Another interesting finding was that liver and muscle samples reacted differently in long-term storage, with the liver samples degrading more quickly. The researchers suggested this was because the liver has a lot of enzymatic activity. That might provoke it to degrade itself, making it prone to rapid deterioration, unlike muscles.

"Muscles are on the outside of your body — you're used to getting cuts and different things, and muscles get exposed to bacterial infections and sunburns," Bradley said. "So maybe muscles just have fewer enzymes. Maybe [they're] just a little better equipped at dealing with forces that lead to degradation."

So if a researcher has the choice to preserve only one tissue sample, Bradley recommends saving a muscle sample and putting it in liquid nitrogen — barring research that specifically calls for liver samples. 

Bradley highlighted that even though long-term storage of DNA samples takes a lot of delicate work, the information that it can offer is unparalleled. For example, he says to suppose that one day, 20 years from now, New York City starts getting reports of lead poisoning.

"You can work your way back in time and go, 'OK, in 2015, we looked at some rodents, and they had an elevated lead content. In 2010 they had a high one, but in 2005 it was zero.'"
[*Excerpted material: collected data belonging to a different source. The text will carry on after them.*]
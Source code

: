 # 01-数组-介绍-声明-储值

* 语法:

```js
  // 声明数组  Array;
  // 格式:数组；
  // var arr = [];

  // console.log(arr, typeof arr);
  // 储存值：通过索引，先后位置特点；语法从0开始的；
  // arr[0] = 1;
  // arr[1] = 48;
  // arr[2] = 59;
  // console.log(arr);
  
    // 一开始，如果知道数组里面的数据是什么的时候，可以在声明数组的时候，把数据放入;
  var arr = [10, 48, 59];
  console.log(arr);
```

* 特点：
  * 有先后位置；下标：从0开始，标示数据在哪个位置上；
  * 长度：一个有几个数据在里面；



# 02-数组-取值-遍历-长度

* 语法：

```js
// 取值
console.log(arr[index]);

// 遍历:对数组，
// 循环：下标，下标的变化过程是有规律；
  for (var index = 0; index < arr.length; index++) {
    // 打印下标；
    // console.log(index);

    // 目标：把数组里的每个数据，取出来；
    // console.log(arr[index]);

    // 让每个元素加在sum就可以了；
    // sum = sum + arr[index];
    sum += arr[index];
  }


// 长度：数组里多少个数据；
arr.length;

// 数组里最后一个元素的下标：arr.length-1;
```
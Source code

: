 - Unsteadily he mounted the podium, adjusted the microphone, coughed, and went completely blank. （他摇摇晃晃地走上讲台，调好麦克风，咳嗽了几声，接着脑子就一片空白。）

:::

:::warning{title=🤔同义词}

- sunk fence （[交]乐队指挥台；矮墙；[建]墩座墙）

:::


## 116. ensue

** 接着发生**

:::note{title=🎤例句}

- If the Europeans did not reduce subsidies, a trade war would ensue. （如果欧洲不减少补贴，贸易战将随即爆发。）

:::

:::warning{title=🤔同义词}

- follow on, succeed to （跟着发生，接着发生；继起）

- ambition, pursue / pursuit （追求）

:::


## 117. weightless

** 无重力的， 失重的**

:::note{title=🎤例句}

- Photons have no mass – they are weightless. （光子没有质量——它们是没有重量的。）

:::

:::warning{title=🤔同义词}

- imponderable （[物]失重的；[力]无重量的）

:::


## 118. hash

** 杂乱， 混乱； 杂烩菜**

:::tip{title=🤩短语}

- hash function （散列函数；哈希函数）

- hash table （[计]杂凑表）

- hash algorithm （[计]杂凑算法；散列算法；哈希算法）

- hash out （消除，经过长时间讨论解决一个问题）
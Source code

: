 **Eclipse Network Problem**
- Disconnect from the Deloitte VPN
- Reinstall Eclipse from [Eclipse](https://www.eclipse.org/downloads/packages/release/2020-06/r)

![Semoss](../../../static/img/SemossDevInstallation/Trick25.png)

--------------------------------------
The question would then evolve into: What happened between 2005 and 2010? Maybe there's a year that the subway was torn up, or pipes were exposed.

"I'm not saying it's absolutely going to answer your question," Bradley said. "But it does give us a dataset to go back and look at."

The study, "Temporal-dependent effects of DNA degradation on frozen tissues archived at −80°C," published April 28 in the Journal of Mammology, was authored by Taylor J. Soniat, Hendra F. Sihaloho, Richard D. Stevens, Todd D. Little, Caleb D. Phillips and Robert D. Bradley, Texas Tech University.